Neue Westfälische (Bielefeld): Kommentar: Griechenlandrettung Teil II Merkels Autorität bröckelt ALEXANDRA JACOBSON, BERLIN

Erst drückt die FDP der Kanzlerin Joachim Gauck
als Bundespräsidenten-Kandidat aufs Auge, dann meutert
CSU-Innenminister Friedrich bei der Griechenland-Rettung. Angela
Merkels Autorität bröckelt im Sauseschritt. Erstmals gibt es in
Fragen der Eurorettung keine Kanzlermehrheit mehr. Noch nie haben so
viele Abgeordnete aus CDU und CSU zum Merkel-Kurs Nein gesagt.
Minister Friedrich, der selbst in letzter Minute doch noch auf ein Ja
zur Griechenland-Hilfe umschwenkte, hat in den eigenen Reihen
offenbar einen Nerv getroffen. Dass ein Mitglied des Kabinetts als
Stichwortgeber für die Abweichler dient, ist eine besondere
Demütigung für die Kanzlerin und zeigt bedenklich tiefe Risse in der
oberen schwarz-gelben Führungsetage. Dabei ist gerade die Eurorettung
für kleingeistigen Populismus zu groß und zu ernst. Angela Merkel hat
ja Recht: Als Kanzlerin darf sie keine Abenteuer eingehen. Es wäre
sowohl politisch als auch ökonomisch unverantwortlich, Hellas aus dem
Euro herauszukomplementieren, wie es CSU-Innenminister Friedrich
vorgeschlagen hat.
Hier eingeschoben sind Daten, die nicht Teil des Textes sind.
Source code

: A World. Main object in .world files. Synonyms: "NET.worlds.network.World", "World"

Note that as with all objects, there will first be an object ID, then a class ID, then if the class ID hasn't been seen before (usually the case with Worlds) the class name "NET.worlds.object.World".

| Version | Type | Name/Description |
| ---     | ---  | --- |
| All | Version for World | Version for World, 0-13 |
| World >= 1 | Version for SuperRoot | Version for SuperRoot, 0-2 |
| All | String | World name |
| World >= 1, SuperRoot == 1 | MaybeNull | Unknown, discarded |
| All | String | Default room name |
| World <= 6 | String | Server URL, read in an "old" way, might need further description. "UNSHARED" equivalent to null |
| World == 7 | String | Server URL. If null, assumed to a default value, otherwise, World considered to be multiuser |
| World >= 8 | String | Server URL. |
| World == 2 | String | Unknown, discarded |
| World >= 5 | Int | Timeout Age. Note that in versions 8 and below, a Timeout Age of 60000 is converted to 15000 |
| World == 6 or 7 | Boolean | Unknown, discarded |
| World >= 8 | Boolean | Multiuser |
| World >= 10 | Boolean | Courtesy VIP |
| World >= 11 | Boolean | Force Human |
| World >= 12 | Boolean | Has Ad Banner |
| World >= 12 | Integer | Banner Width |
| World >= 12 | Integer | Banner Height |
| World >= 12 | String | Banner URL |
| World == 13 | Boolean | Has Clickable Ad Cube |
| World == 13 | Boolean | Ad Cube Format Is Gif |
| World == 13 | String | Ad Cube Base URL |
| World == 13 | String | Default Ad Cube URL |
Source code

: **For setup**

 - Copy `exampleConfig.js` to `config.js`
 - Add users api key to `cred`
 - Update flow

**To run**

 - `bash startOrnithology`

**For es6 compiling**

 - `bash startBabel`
Ökonomisch würde es teurer als die jetzt
zugesagten 130 Milliarden Euro und politisch nähme das Projekt Europa
auf ewig Schaden. Ja, es ist wahr: Niemand weiß, ob die Eliten in
Athen die Kraft und den Mut aufbringen, ihr marodes Staatswesen an
Haupt und Gliedern zu reformieren. Aber die Auflagen sind dieses Mal
so strikt, dass sich die Wahrscheinlichkeit erhöht hat. Solange nur
ein Funken Hoffnung besteht, darf sich Europa nicht verweigern und
schon gar nicht Deutschland, die europäische Führungsnation wider
Willen. Doch die eigene Koalition weiß Merkel in dieser europäischen
Existenzfrage nicht mehr geschlossen hinter sich. Kanzler Gerhard
Schröder hätte in solch einer Stunde die Vertrauensfrage gestellt.
Merkel traut sich das nicht.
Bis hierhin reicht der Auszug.